How to Take a Timeout
- Recognize your need for a time-out. Are your fists clenched? Is your face red? Are you breathing fast? Are the tears streaming down your face? Do you feel like screaming or throwing something? Are you afraid of your partner’s intensity? Do you feel emotionally closed off? What physical and emotional reactions indicate you need a time-out? Learn to recognize the signs that things have become too intense to have a productive interaction with your partner.
- Request the time-out. Call a time-out for yourself by saying something like, “I’m just too angry to talk right now; I need to take a time-out. Please give me an hour to calm down and gather my thoughts.” Remember to call the time-out for yourself. It is seldom helpful to tell the other person “You need a time-out!” Suggest a time when you think you’ll be ready to resume.
- Relax and calm down. Take some deep breaths. Go for a jog or a walk. Take a bath. Write in your journal. Read, pray, or listen to music for a while. Do something that will help you relax and recover from the emotional intensity.
- Remember what’s important. Try to identify what you were thinking and feeling that became so difficult to discuss. Think about one clear and simple message you could tell your partner that describes what you were thinking or how you were feeling. Figure out what you need from him/her during this conversation. Consider your partner’s point of view and what they are feeling. Remember the two of you are a team, and the only way your relationship will “win” is if you work toward a solution that both individuals feel good about.

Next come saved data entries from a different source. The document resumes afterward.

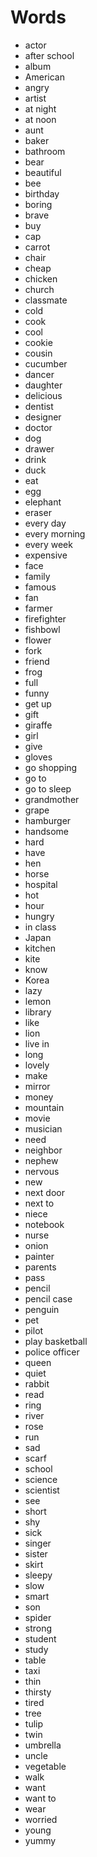 # Words
* actor
* after school
* album
* American
* angry
* artist
* at night
* at noon
* aunt
* baker
* bathroom
* bear
* beautiful
* bee
* birthday
* boring
* brave
* buy
* cap
* carrot
* chair
* cheap
* chicken
* church
* classmate
* cold
* cook
* cool
* cookie
* cousin
* cucumber
* dancer
* daughter
* delicious
* dentist
* designer
* doctor
* dog
* drawer
* drink
* duck
* eat
* egg
* elephant
* eraser
* every day
* every morning
* every week
* expensive
* face
* family
* famous
* fan
* farmer
* firefighter
* fishbowl
* flower
* fork
* friend
* frog
* full
* funny
* get up
* gift
* giraffe
* girl
* give
* gloves
* go shopping
* go to
* go to sleep
* grandmother
* grape
* hamburger
* handsome
* hard
* have
* hen
* horse
* hospital
* hot
* hour
* hungry
* in class
* Japan
* kitchen
* kite
* know
* Korea
* lazy
* lemon
* library
* like
* lion
* live in
* long
* lovely
* make
* mirror
* money
* mountain
* movie
* musician
* need
* neighbor
* nephew
* nervous
* new
* next door
* next to
* niece
* notebook
* nurse
* onion
* painter
* parents
* pass
* pencil
* pencil case
* penguin
* pet
* pilot
* play basketball
* police officer
* queen
* quiet
* rabbit
* read
* ring
* river
* rose
* run
* sad
* scarf
* school
* science
* scientist
* see
* short
* shy
* sick
* singer
* sister
* skirt
* sleepy
* slow
* smart
* son
* spider
* strong
* student
* study
* table
* taxi
* thin
* thirsty
* tired
* tree
* tulip
* twin
* umbrella
* uncle
* vegetable
* walk
* want
* want to
* wear
* worried
* young
* yummy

- Resume the conversation. Bring in the skills of Assertiveness and Active Listening and/or the Ten Steps for Conflict Resolution. These structured skills can help contain the intensity as you attempt to resolve a conflict. Honor your commitment to return to the issue when you are ready to have a more productive conversation, and return with a humble heart.
Olson, David H. (2008). Prepare/Enrich program. Life Innovations.
Points to Ponder
- Am I good at being self-aware and calling for a timeout?
- Am I good at respecting my partner’s call for a timeout?